Below are entries to reproduce exactly, apart from their pictures.

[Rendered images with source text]
Content starts

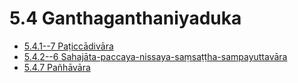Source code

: # 5.4 Ganthaganthaniyaduka

* [5.4.1--7 Paṭiccādivāra](5.4/5.4.1--7.md)
* [5.4.2--6 Sahajāta-paccaya-nissaya-saṃsaṭṭha-sampayuttavāra](5.4/5.4.2--6.md)
* [5.4.7 Pañhāvāra](5.4/5.4.7.md)
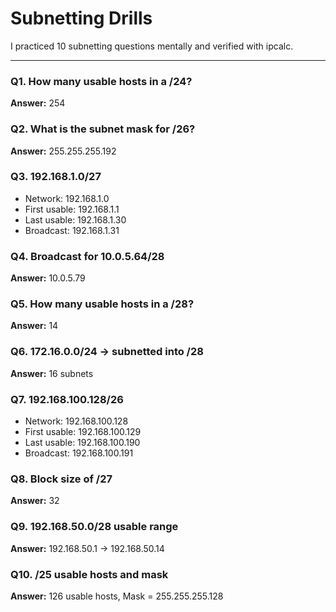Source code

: # Subnetting Drills

I practiced 10 subnetting questions mentally and verified with ipcalc.

---

### Q1. How many usable hosts in a /24?
**Answer:** 254

### Q2. What is the subnet mask for /26?
**Answer:** 255.255.255.192

### Q3. 192.168.1.0/27
- Network: 192.168.1.0
- First usable: 192.168.1.1
- Last usable: 192.168.1.30
- Broadcast: 192.168.1.31

### Q4. Broadcast for 10.0.5.64/28
**Answer:** 10.0.5.79

### Q5. How many usable hosts in a /28?
**Answer:** 14

### Q6. 172.16.0.0/24 → subnetted into /28
**Answer:** 16 subnets

### Q7. 192.168.100.128/26
- Network: 192.168.100.128
- First usable: 192.168.100.129
- Last usable: 192.168.100.190
- Broadcast: 192.168.100.191

### Q8. Block size of /27
**Answer:** 32

### Q9. 192.168.50.0/28 usable range
**Answer:** 192.168.50.1 → 192.168.50.14

### Q10. /25 usable hosts and mask
**Answer:** 126 usable hosts, Mask = 255.255.255.128

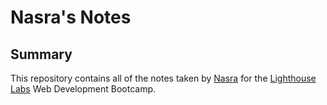 # Nasra's Notes
## Summary 

This repository contains all of the notes taken by [Nasra](https://github.com/nasrajama) for the [Lighthouse Labs](https://www.lighthouselabs.ca/) Web Development Bootcamp.


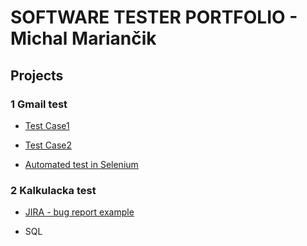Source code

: # SOFTWARE TESTER PORTFOLIO - Michal Mariančik  

## Projects

### 1 Gmail test  

* [Test Case1](https://docs.google.com/spreadsheets/d/13JShpESyUxUL0GCBRb_tpyj8aQCnznvt8m7XOSVjYzQ/edit#gid=0)  

* [Test Case2](https://docs.google.com/spreadsheets/d/1Vp64nBhDCz31CCPNwGh5lGg8XbueGTjfRKjpuHks5I8/edit#gid=0)

* [Automated test in Selenium](https://github.com/Michaljezko/Gmail-test-selenium)

### 2 Kalkulacka test

* [JIRA - bug report example](https://michaljezko.github.io)

* SQL 
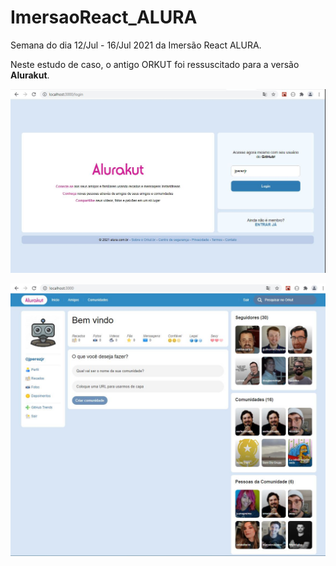 # ImersaoReact_ALURA

  

Semana do dia 12/Jul - 16/Jul 2021 da Imersão React ALURA.
  

Neste estudo de caso, o antigo ORKUT foi ressuscitado para a versão **Alurakut**.

<p align="center">
<img src="screenshots/Login.jpg" title="Página inicial de login.">
</p>

<p align="center">
<img src="screenshots/Main.jpg" title="Página Home.">
</p>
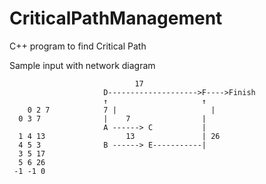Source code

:# CriticalPathManagement
C++ program to find Critical Path


Sample input with network diagram

	                            17
                         D-------------------->F---->Finish
                         ↑                     ↑
	    0 2 7            7 |                     |
      0 3 7              |    7                |
                         A ------> C           |
      1 4 13                  13               | 26
      4 5 3              B ------> E-----------|
      3 5 17
      5 6 26
     -1 -1 0
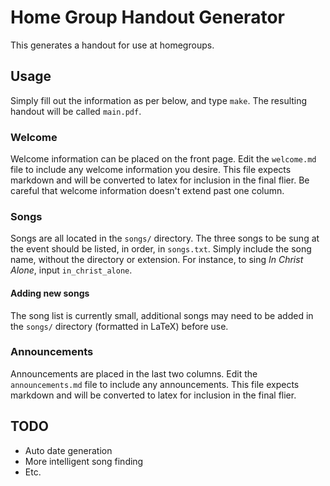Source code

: # Home Group Handout Generator

This generates a handout for use at homegroups.

## Usage
Simply fill out the information as per below, and type `make`.
The resulting handout will be called `main.pdf`.

### Welcome
Welcome information can be placed on the front page.
Edit the `welcome.md` file to include any welcome information you desire.
This file expects markdown and will be converted to latex for inclusion in the final flier.
Be careful that welcome information doesn't extend past one column.

### Songs
Songs are all located in the `songs/` directory.
The three songs to be sung at the event should be listed, in order, in `songs.txt`.
Simply include the song name, without the directory or extension.
For instance, to sing *In Christ Alone*, input `in_christ_alone`.

#### Adding new songs
The song list is currently small, additional songs may need to be added in the `songs/` directory (formatted in LaTeX) before use.

### Announcements
Announcements are placed in the last two columns.
Edit the `announcements.md` file to include any announcements.
This file expects markdown and will be converted to latex for inclusion in the final flier.

## TODO
 - Auto date generation
 - More intelligent song finding
 - Etc.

Content ends

- **Response below**
Source code

: # 5.4 Ganthaganthaniyaduka

* [5.4.1--7 Paṭiccādivāra](5.4/5.4.1--7.md)
* [5.4.2--6 Sahajāta-paccaya-nissaya-saṃsaṭṭha-sampayuttavāra](5.4/5.4.2--6.md)
* [5.4.7 Pañhāvāra](5.4/5.4.7.md)
Source code

: # Subnetting Drills

I practiced 10 subnetting questions mentally and verified with ipcalc.

---

### Q1. How many usable hosts in a /24?
**Answer:** 254

### Q2. What is the subnet mask for /26?
**Answer:** 255.255.255.192

### Q3. 192.168.1.0/27
- Network: 192.168.1.0
- First usable: 192.168.1.1
- Last usable: 192.168.1.30
- Broadcast: 192.168.1.31

### Q4. Broadcast for 10.0.5.64/28
**Answer:** 10.0.5.79

### Q5. How many usable hosts in a /28?
**Answer:** 14

### Q6. 172.16.0.0/24 → subnetted into /28
**Answer:** 16 subnets

### Q7. 192.168.100.128/26
- Network: 192.168.100.128
- First usable: 192.168.100.129
- Last usable: 192.168.100.190
- Broadcast: 192.168.100.191

### Q8. Block size of /27
**Answer:** 32

### Q9. 192.168.50.0/28 usable range
**Answer:** 192.168.50.1 → 192.168.50.14

### Q10. /25 usable hosts and mask
**Answer:** 126 usable hosts, Mask = 255.255.255.128

 # Nasra's Notes
## Summary 

This repository contains all of the notes taken by [Nasra](https://github.com/nasrajama) for the [Lighthouse Labs](https://www.lighthouselabs.ca/) Web Development Bootcamp.


Source code

: # SOFTWARE TESTER PORTFOLIO - Michal Mariančik  

## Projects

### 1 Gmail test  

* [Test Case1](https://docs.google.com/spreadsheets/d/13JShpESyUxUL0GCBRb_tpyj8aQCnznvt8m7XOSVjYzQ/edit#gid=0)  

* [Test Case2](https://docs.google.com/spreadsheets/d/1Vp64nBhDCz31CCPNwGh5lGg8XbueGTjfRKjpuHks5I8/edit#gid=0)

* [Automated test in Selenium](https://github.com/Michaljezko/Gmail-test-selenium)

### 2 Kalkulacka test

* [JIRA - bug report example](https://michaljezko.github.io)

* SQL 
 # ImersaoReact_ALURA

  

Semana do dia 12/Jul - 16/Jul 2021 da Imersão React ALURA.
  

Neste estudo de caso, o antigo ORKUT foi ressuscitado para a versão **Alurakut**.

<p align="center">
<img src="screenshots/Login.jpg" title="Página inicial de login.">
</p>

<p align="center">
<img src="screenshots/Main.jpg" title="Página Home.">
</p>
Source code

:# CriticalPathManagement
C++ program to find Critical Path


Sample input with network diagram

	                            17
                         D-------------------->F---->Finish
                         ↑                     ↑
	    0 2 7            7 |                     |
      0 3 7              |    7                |
                         A ------> C           |
      1 4 13                  13               | 26
      4 5 3              B ------> E-----------|
      3 5 17
      5 6 26
     -1 -1 0
Source code

: # Home Group Handout Generator

This generates a handout for use at homegroups.

## Usage
Simply fill out the information as per below, and type `make`.
The resulting handout will be called `main.pdf`.

### Welcome
Welcome information can be placed on the front page.
Edit the `welcome.md` file to include any welcome information you desire.
This file expects markdown and will be converted to latex for inclusion in the final flier.
Be careful that welcome information doesn't extend past one column.

### Songs
Songs are all located in the `songs/` directory.
The three songs to be sung at the event should be listed, in order, in `songs.txt`.
Simply include the song name, without the directory or extension.
For instance, to sing *In Christ Alone*, input `in_christ_alone`.

#### Adding new songs
The song list is currently small, additional songs may need to be added in the `songs/` directory (formatted in LaTeX) before use.

### Announcements
Announcements are placed in the last two columns.
Edit the `announcements.md` file to include any announcements.
This file expects markdown and will be converted to latex for inclusion in the final flier.

## TODO
 - Auto date generation
 - More intelligent song finding
 - Etc.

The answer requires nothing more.